WORK ITEM: Among the entries below, find the lines with "domain" and copy them.

Stored data:

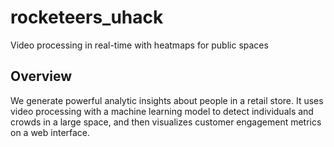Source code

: # rocketeers_uhack
Video processing in real-time with heatmaps for public spaces

## Overview
We generate powerful analytic insights about people in a retail store. It uses video
processing with a machine learning model to detect individuals and crowds in a large space,
and then visualizes customer engagement metrics on a web interface.

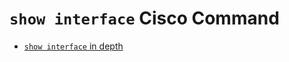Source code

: <!-- -
Title: show interface (Cisco command)
Description: Notes and links on the `show interface` command on Cisco devices
First Published: 2014-03-09
- -->

`show interface` Cisco Command
==============================

*   [`show interface` in depth](http://www.ciscozine.com/2013/12/19/show-interface-in-depth/)
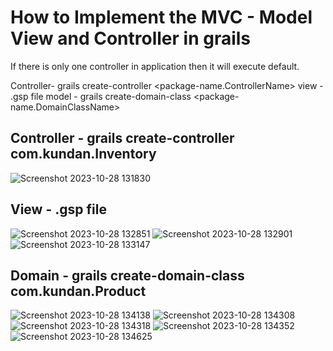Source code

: # How to Implement the MVC - Model View and Controller in grails

If there is only one controller in application then it will execute default.


Controller- grails create-controller <package-name.ControllerName>
view - .gsp file
model - grails create-domain-class <package-name.DomainClassName>

## Controller - grails create-controller com.kundan.Inventory



![Screenshot 2023-10-28 131830](https://github.com/mindexpert7546/Learn-Grails/assets/89348788/d3cb49e8-1711-4adf-9a3e-a325c6b9b9a9)

## View - .gsp file 


![Screenshot 2023-10-28 132851](https://github.com/mindexpert7546/Learn-Grails/assets/89348788/c3f7de48-8d3b-4e71-ad62-1a68279a00e1)
![Screenshot 2023-10-28 132901](https://github.com/mindexpert7546/Learn-Grails/assets/89348788/e6e109ef-fbfd-41c8-8b4d-6fd6d658b6e2)
![Screenshot 2023-10-28 133147](https://github.com/mindexpert7546/Learn-Grails/assets/89348788/3284c7f2-9c3e-458b-abc4-94e0e4257a92)


## Domain - grails create-domain-class com.kundan.Product

![Screenshot 2023-10-28 134138](https://github.com/mindexpert7546/Learn-Grails/assets/89348788/10c7b94f-bd1f-4074-9b73-4ba1954e7270)
![Screenshot 2023-10-28 134308](https://github.com/mindexpert7546/Learn-Grails/assets/89348788/ee8fe328-b33f-42e4-a8bd-edcb8a9a9832)
![Screenshot 2023-10-28 134318](https://github.com/mindexpert7546/Learn-Grails/assets/89348788/3ed07df7-1c7b-4d05-b6fb-51452689e357)
![Screenshot 2023-10-28 134352](https://github.com/mindexpert7546/Learn-Grails/assets/89348788/d35452b9-ac04-48cd-83e2-800d725c51fd)
![Screenshot 2023-10-28 134625](https://github.com/mindexpert7546/Learn-Grails/assets/89348788/913bb876-ce60-461b-8b79-45c87894ab25)


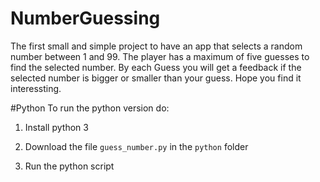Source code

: # NumberGuessing
The first small and simple project to have an app that selects a random number between 1 and 99. 
The player has a maximum of five guesses to find the selected number. 
By each Guess you will get a feedback if the selected number is bigger or smaller than your guess.
Hope you find it interessting.

#Python
To run the python version do:

1. Install python 3

2. Download the file `guess_number.py` in the `python` folder

3. Run the python script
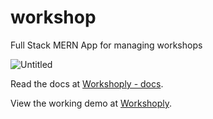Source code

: # workshop
Full Stack MERN App for managing workshops

![Untitled](https://user-images.githubusercontent.com/68807845/189120591-235c80cd-c784-4a11-8093-997853516cfe.png)

Read the docs at [Workshoply - docs](https://workshop-docs.vercel.app/).

View the working demo at [Workshoply](https://workshop-nj.herokuapp.com).
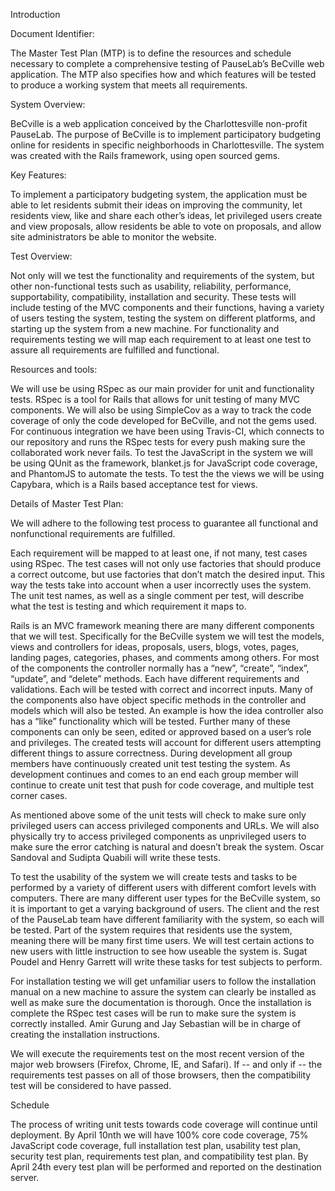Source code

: Introduction

Document Identifier:
  
 The Master Test Plan (MTP) is to define the resources and schedule necessary to complete a comprehensive testing of PauseLab’s BeCville web application.  The MTP also specifies how and which features will be tested to produce a working system that meets all requirements. 

System Overview:

 BeCville is a web application conceived by the Charlottesville non-profit PauseLab.  The purpose of BeCville is to implement participatory budgeting online for residents in specific neighborhoods in Charlottesville.  The system was created with the Rails framework, using open sourced gems. 

Key Features:

 To implement a participatory budgeting system, the application must be able to let residents submit their ideas on improving the community, let residents view, like and share each other’s ideas, let privileged users create and view proposals, allow residents be able to vote on proposals, and allow site administrators be able to monitor the website. 

Test Overview:

Not only will we test the functionality and requirements of the system, but other non-functional tests such as usability, reliability, performance, supportability, compatibility, installation and security. These tests will include testing of the MVC components and their functions, having a variety of users testing the system, testing the system on different platforms, and starting up the system from a new machine. For functionality and requirements testing we will map each requirement to at least one test to assure all requirements are fulfilled and functional. 

Resources and tools:

We will use be using RSpec as our main provider for unit and functionality tests. RSpec is a tool for Rails that allows for unit testing of many MVC components. We will also be using SimpleCov as a way to track the code coverage of only the code developed for BeCville, and not the gems used. For continuous integration we have been using Travis-CI, which connects to our repository and runs the RSpec tests for every push making sure the collaborated work never fails.  To test the JavaScript in the system we will be using QUnit as the framework, blanket.js for JavaScript code coverage, and PhantomJS to automate the tests.  To test the the views we will be using Capybara, which is a Rails based acceptance test for views.

Details of Master Test Plan:
 
 We will adhere to the following test process to guarantee all functional and nonfunctional requirements are fulfilled.
 
Each requirement will be mapped to at least one, if not many, test cases using RSpec.  The test cases will not only use factories that should produce a correct outcome, but use factories that don’t match the desired input.  This way the tests take into account when a user incorrectly uses the system.  The unit test names, as well as a single comment per test, will describe what the test is testing and which requirement it maps to. 

Rails is an MVC framework meaning there are many different components that we will test.  Specifically for the BeCville system we will test the models, views and controllers for ideas, proposals, users, blogs, votes, pages, landing pages, categories, phases, and comments among others.  For most of the components the controller normally has a “new”, “create”, “index”, “update”, and “delete” methods.  Each have different requirements and validations.  Each will be tested with correct and incorrect inputs.  Many of the components also have object specific methods in the controller and models which will also be tested.  An example is how the idea controller also has a “like” functionality which will be tested. Further many of these components can only be seen, edited or approved based on a user’s role and privileges.  The created tests will account for different users attempting different things to assure correctness.  During development all group members have continuously created unit test testing the system.  As development continues and comes to an end each group member will continue to create unit test that push for code coverage, and multiple test corner cases.

As mentioned above some of the unit tests will check to make sure only privileged users can access privileged components and URLs.  We will also physically try to access privileged components as unprivileged users to make sure the error catching is natural and doesn’t break the system. Oscar Sandoval and Sudipta Quabili will write these tests. 

To test the usability of the system we will create tests and tasks to be performed by a variety of different users with different comfort levels with computers.  There are many different user types for the BeCville system, so it is important to get a varying background of users. The client and the rest of the PauseLab team have different familiarity with the system, so each will be tested.  Part of the system requires that residents use the system, meaning there will be many first time users.  We will test certain actions to new users with little instruction to see how useable the system is.  Sugat Poudel and Henry Garrett will write these tasks for test subjects to perform.   

For installation testing we will get unfamiliar users to follow the installation manual on a new machine to assure the system can clearly be installed as well as make sure the documentation is thorough.  Once the installation is complete the RSpec test cases will be run to make sure the system is correctly installed.  Amir Gurung and Jay Sebastian will be in charge of creating the installation instructions. 

We will execute the requirements test on the most recent version of the major web browsers (Firefox, Chrome, IE, and Safari). If -- and only if -- the requirements test passes on all of those browsers, then the compatibility test will be considered to have passed.   

Schedule

The process of writing unit tests towards code coverage will continue until deployment.  By April 10nth we will have 100% core code coverage, 75% JavaScript code coverage, full installation test plan, usability test plan, security test plan, requirements test plan, and compatibility test plan.  By April 24th every test plan will be performed and reported on the destination server.
	
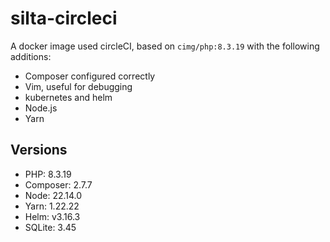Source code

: # silta-circleci
A docker image used circleCI, based on `cimg/php:8.3.19` with the following additions:

- Composer configured correctly
- Vim, useful for debugging
- kubernetes and helm
- Node.js
- Yarn

## Versions
- PHP: 8.3.19
- Composer: 2.7.7
- Node: 22.14.0
- Yarn: 1.22.22
- Helm: v3.16.3
- SQLite: 3.45
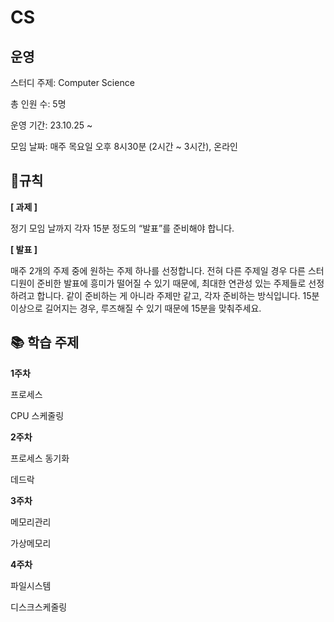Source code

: # CS

## 운영
스터디 주제: Computer Science

총 인원 수: 5명

운영 기간: 23.10.25 ~ 

모임 날짜: 매주 목요일 오후 8시30분 (2시간 ~ 3시간), 온라인


## 📍규칙

**[ 과제 ]**

정기 모임 날까지 각자 15분 정도의 “발표”를 준비해야 합니다.

**[ 발표 ]**

매주 2개의 주제 중에 원하는 주제 하나를 선정합니다.
전혀 다른 주제일 경우 다른 스터디원이 준비한 발표에 흥미가 떨어질 수 있기 때문에, 최대한 연관성 있는 주제들로 선정하려고 합니다. 
같이 준비하는 게 아니라 주제만 같고, 각자 준비하는 방식입니다.
15분 이상으로 길어지는 경우, 루즈해질 수 있기 때문에 15분을 맞춰주세요.


## 📚 학습 주제



**1주차**

프로세스

CPU 스케줄링

**2주차**

프로세스 동기화

데드락

**3주차**

메모리관리

가상메모리

**4주차**

파일시스템

디스크스케줄링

REPLY:
model - grails create-domain-class <package-name.DomainClassName>
## Domain - grails create-domain-class com.kundan.Product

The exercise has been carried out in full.